### [WHAT IS REQUIRED]
In the records below, begin at the line that has "To develop evaluation" and stop after the line that has "was ultimately not"; quote those lines verbatim and nothing more.

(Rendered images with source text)
########

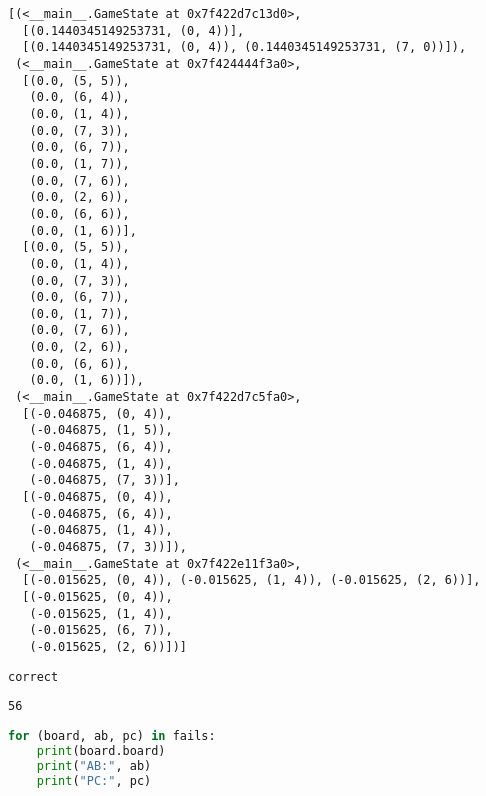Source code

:\begin{lstlisting}
[(<__main__.GameState at 0x7f422d7c13d0>,
  [(0.1440345149253731, (0, 4))],
  [(0.1440345149253731, (0, 4)), (0.1440345149253731, (7, 0))]),
 (<__main__.GameState at 0x7f424444f3a0>,
  [(0.0, (5, 5)),
   (0.0, (6, 4)),
   (0.0, (1, 4)),
   (0.0, (7, 3)),
   (0.0, (6, 7)),
   (0.0, (1, 7)),
   (0.0, (7, 6)),
   (0.0, (2, 6)),
   (0.0, (6, 6)),
   (0.0, (1, 6))],
  [(0.0, (5, 5)),
   (0.0, (1, 4)),
   (0.0, (7, 3)),
   (0.0, (6, 7)),
   (0.0, (1, 7)),
   (0.0, (7, 6)),
   (0.0, (2, 6)),
   (0.0, (6, 6)),
   (0.0, (1, 6))]),
 (<__main__.GameState at 0x7f422d7c5fa0>,
  [(-0.046875, (0, 4)),
   (-0.046875, (1, 5)),
   (-0.046875, (6, 4)),
   (-0.046875, (1, 4)),
   (-0.046875, (7, 3))],
  [(-0.046875, (0, 4)),
   (-0.046875, (6, 4)),
   (-0.046875, (1, 4)),
   (-0.046875, (7, 3))]),
 (<__main__.GameState at 0x7f422e11f3a0>,
  [(-0.015625, (0, 4)), (-0.015625, (1, 4)), (-0.015625, (2, 6))],
  [(-0.015625, (0, 4)),
   (-0.015625, (1, 4)),
   (-0.015625, (6, 7)),
   (-0.015625, (2, 6))])]
\end{lstlisting}

\begin{lstlisting}[language=Python]
correct
\end{lstlisting}

\begin{lstlisting}
56
\end{lstlisting}

\begin{lstlisting}[language=Python]
for (board, ab, pc) in fails:
    print(board.board)
    print("AB:", ab)
    print("PC:", pc)
\end{lstlisting}

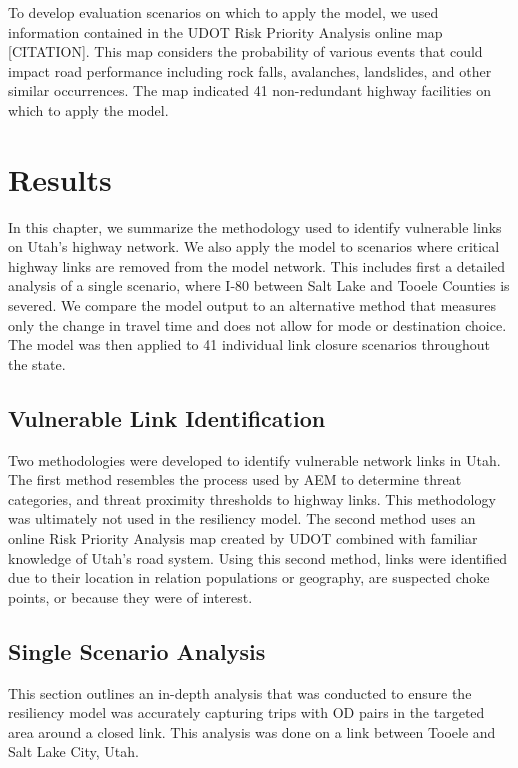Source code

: \documentclass[3p, authoryear]{elsarticle} %
\begin{document}
To develop evaluation scenarios on which to apply the model, we used information
contained in the UDOT Risk Priority Analysis online map {[}CITATION{]}. This map
considers the probability of various events that could impact road performance
including rock falls, avalanches, landslides, and other similar occurrences.
The map indicated 41 non-redundant highway facilities on which to apply the model.

\hypertarget{results}{%
\section{Results}\label{results}}

In this chapter, we summarize the methodology used to identify
vulnerable links on Utah's highway network. We also apply the model to scenarios
where critical highway links are removed from the model network. This includes
first a detailed analysis of a single scenario, where I-80 between Salt Lake and
Tooele Counties is severed. We compare the model output to an alternative method
that measures only the change in travel time and does not allow for mode or
destination choice. The model was then applied to 41 individual link closure
scenarios throughout the state.

\hypertarget{vulnerable-link-identification-1}{%
\subsection{Vulnerable Link Identification}\label{vulnerable-link-identification-1}}

Two methodologies were developed to identify vulnerable network links in Utah.
The first method resembles the process used by AEM to determine threat
categories, and threat proximity thresholds to highway links. This methodology
was ultimately not used in the resiliency model. The second method uses an
online Risk Priority Analysis map created by UDOT combined with familiar
knowledge of Utah's road system. Using this second method, links were identified
due to their location in relation populations or geography, are suspected choke
points, or because they were of interest.

\hypertarget{single-scenario-analysis}{%
\subsection{Single Scenario Analysis}\label{single-scenario-analysis}}

This section outlines an in-depth analysis that was conducted to ensure the
resiliency model was accurately capturing trips with OD pairs in the targeted
area around a closed link. This analysis was done on a link between Tooele and
Salt Lake City, Utah.
\end{document}
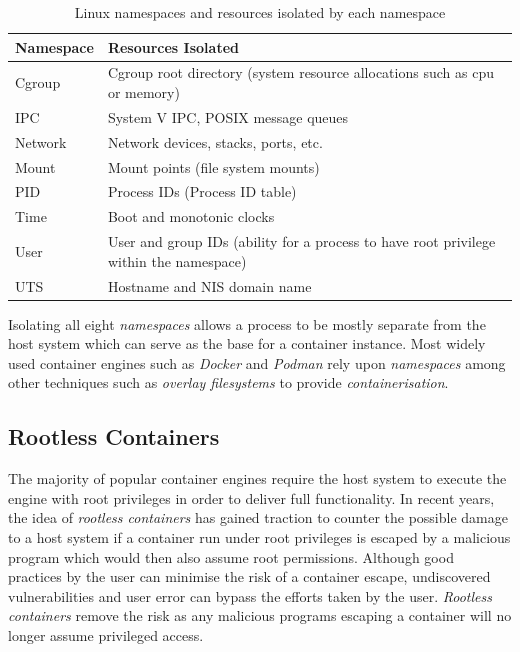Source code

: \documentclass[hidelinks]{report}
\begin{document}
\begin{table}[h]
	\centering
	\begin{tabular}{ll}
		\toprule
		\textbf{Namespace} & \textbf{Resources Isolated} \\
		\midrule
		Cgroup & Cgroup root directory (system resource allocations such as cpu or memory) \\
		IPC & System V IPC, POSIX message queues \\
		Network & Network devices, stacks, ports, etc. \\
		Mount  & Mount points (file system mounts) \\
		PID & Process IDs (Process ID table) \\
		Time & Boot and monotonic clocks \\
		User & User and group IDs (ability for a process to have root privilege within the namespace) \\
		UTS & Hostname and NIS domain name \\
		\bottomrule
	\end{tabular}
	\caption{Linux namespaces and resources isolated by each namespace}
	\label{tab:table2}
\end{table}

Isolating all eight \textit{namespaces} allows a process to be mostly separate from the host system which can serve as the base for a container instance. Most widely used container engines such as \textit{Docker} and \textit{Podman} rely upon \textit{namespaces} among other techniques such as \textit{overlay filesystems} to provide \textit{containerisation}.

\subsection{Rootless Containers}
The majority of popular container engines require the host system to execute the engine with root privileges in order to deliver full functionality. In recent years, the idea of \textit{rootless containers} has gained traction to counter the possible damage to a host system if a container run under root privileges is escaped by a malicious program which would then also assume root permissions. Although good practices by the user can minimise the risk of a container escape, undiscovered vulnerabilities and user error can bypass the efforts taken by the user. \textit{Rootless containers} remove the risk as any malicious programs escaping a container will no longer assume privileged access.
\end{document}
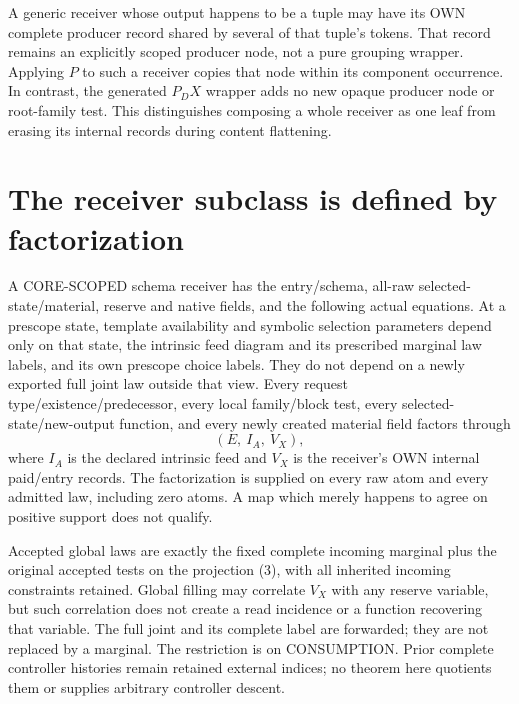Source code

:\documentclass[11pt]{article}
\begin{document}
A generic receiver whose output happens to be a tuple may have its OWN complete producer record shared by several of that tuple's tokens. That record remains an explicitly scoped producer node, not a pure grouping wrapper. Applying $P$ to such a receiver copies that node within its component occurrence. In contrast, the generated $P_DX$ wrapper adds no new opaque producer node or root-family test. This distinguishes composing a whole receiver as one leaf from erasing its internal records during content flattening.

\section{The receiver subclass is defined by factorization}
A CORE-SCOPED schema receiver has the entry/schema, all-raw selected-state/material, reserve and native fields, and the following actual equations. At a prescope state, template availability and symbolic selection parameters depend only on that state, the intrinsic feed diagram and its prescribed marginal law labels, and its own prescope choice labels. They do not depend on a newly exported full joint law outside that view. Every request type/existence/predecessor, every local family/block test, every selected-state/new-output function, and every newly created material field factors through
\[
          (E,\ I_A,\ V_X),                               \tag{3}
\]
where $I_A$ is the declared intrinsic feed and $V_X$ is the receiver's OWN internal paid/entry records. The factorization is supplied on every raw atom and every admitted law, including zero atoms. A map which merely happens to agree on positive support does not qualify.

Accepted global laws are exactly the fixed complete incoming marginal plus the original accepted tests on the projection (3), with all inherited incoming constraints retained. Global filling may correlate $V_X$ with any reserve variable, but such correlation does not create a read incidence or a function recovering that variable. The full joint and its complete label are forwarded; they are not replaced by a marginal. The restriction is on CONSUMPTION. Prior complete controller histories remain retained external indices; no theorem here quotients them or supplies arbitrary controller descent.
\end{document}
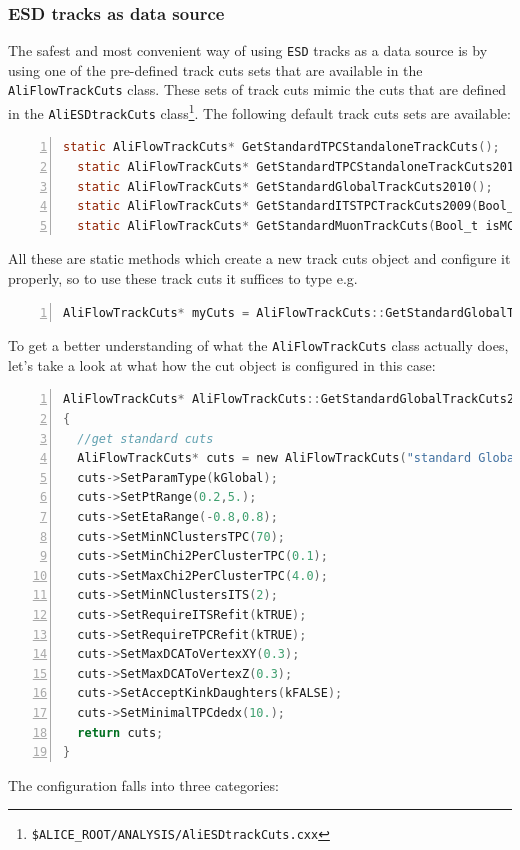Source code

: \documentclass[a4paper]{book}
\numberwithin{equation}{subsection}
\begin{document}
\subsubsection{ESD tracks as data source}
The safest and most convenient way of using \texttt{ESD} tracks as a data source is by using one of the pre-defined track cuts sets that are available in the \texttt{AliFlowTrackCuts} class. These sets of track cuts mimic the cuts that are defined in the \texttt{AliESDtrackCuts} class\footnote{\texttt{\$ALICE\_ROOT/ANALYSIS/AliESDtrackCuts.cxx}}. The following default track cuts sets are available:
\begin{lstlisting}[language=C, numbers=left]
  static AliFlowTrackCuts* GetStandardTPCStandaloneTrackCuts();
  static AliFlowTrackCuts* GetStandardTPCStandaloneTrackCuts2010();
  static AliFlowTrackCuts* GetStandardGlobalTrackCuts2010();
  static AliFlowTrackCuts* GetStandardITSTPCTrackCuts2009(Bool_t selPrimaries=kTRUE);
  static AliFlowTrackCuts* GetStandardMuonTrackCuts(Bool_t isMC=kFALSE, Int_t passN=2);
  \end{lstlisting}
All these are static methods which create a new track cuts object and configure it properly, so to use these track cuts it suffices to type e.g.
\begin{lstlisting}[language=C, numbers=left]
AliFlowTrackCuts* myCuts = AliFlowTrackCuts::GetStandardGlobalTrackCuts2010();\end{lstlisting}
To get a better understanding of what the \texttt{AliFlowTrackCuts} class actually does, let's take a look at what how the cut object is configured in this case:
\begin{lstlisting}[language=C, numbers=left]
AliFlowTrackCuts* AliFlowTrackCuts::GetStandardGlobalTrackCuts2010()
{
  //get standard cuts
  AliFlowTrackCuts* cuts = new AliFlowTrackCuts("standard Global tracks");
  cuts->SetParamType(kGlobal);
  cuts->SetPtRange(0.2,5.);
  cuts->SetEtaRange(-0.8,0.8);
  cuts->SetMinNClustersTPC(70);
  cuts->SetMinChi2PerClusterTPC(0.1);
  cuts->SetMaxChi2PerClusterTPC(4.0);
  cuts->SetMinNClustersITS(2);
  cuts->SetRequireITSRefit(kTRUE);
  cuts->SetRequireTPCRefit(kTRUE);
  cuts->SetMaxDCAToVertexXY(0.3);
  cuts->SetMaxDCAToVertexZ(0.3);
  cuts->SetAcceptKinkDaughters(kFALSE);
  cuts->SetMinimalTPCdedx(10.);
  return cuts;
}\end{lstlisting}
The configuration falls into three categories:
\end{document}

########

### [RESPONSE BELOW]
To develop evaluation scenarios on which to apply the model, we used information
contained in the UDOT Risk Priority Analysis online map {[}CITATION{]}. This map
considers the probability of various events that could impact road performance
including rock falls, avalanches, landslides, and other similar occurrences.
The map indicated 41 non-redundant highway facilities on which to apply the model.

\hypertarget{results}{%
\section{Results}\label{results}}

In this chapter, we summarize the methodology used to identify
vulnerable links on Utah's highway network. We also apply the model to scenarios
where critical highway links are removed from the model network. This includes
first a detailed analysis of a single scenario, where I-80 between Salt Lake and
Tooele Counties is severed. We compare the model output to an alternative method
that measures only the change in travel time and does not allow for mode or
destination choice. The model was then applied to 41 individual link closure
scenarios throughout the state.

\hypertarget{vulnerable-link-identification-1}{%
\subsection{Vulnerable Link Identification}\label{vulnerable-link-identification-1}}

Two methodologies were developed to identify vulnerable network links in Utah.
The first method resembles the process used by AEM to determine threat
categories, and threat proximity thresholds to highway links. This methodology
was ultimately not used in the resiliency model. The second method uses an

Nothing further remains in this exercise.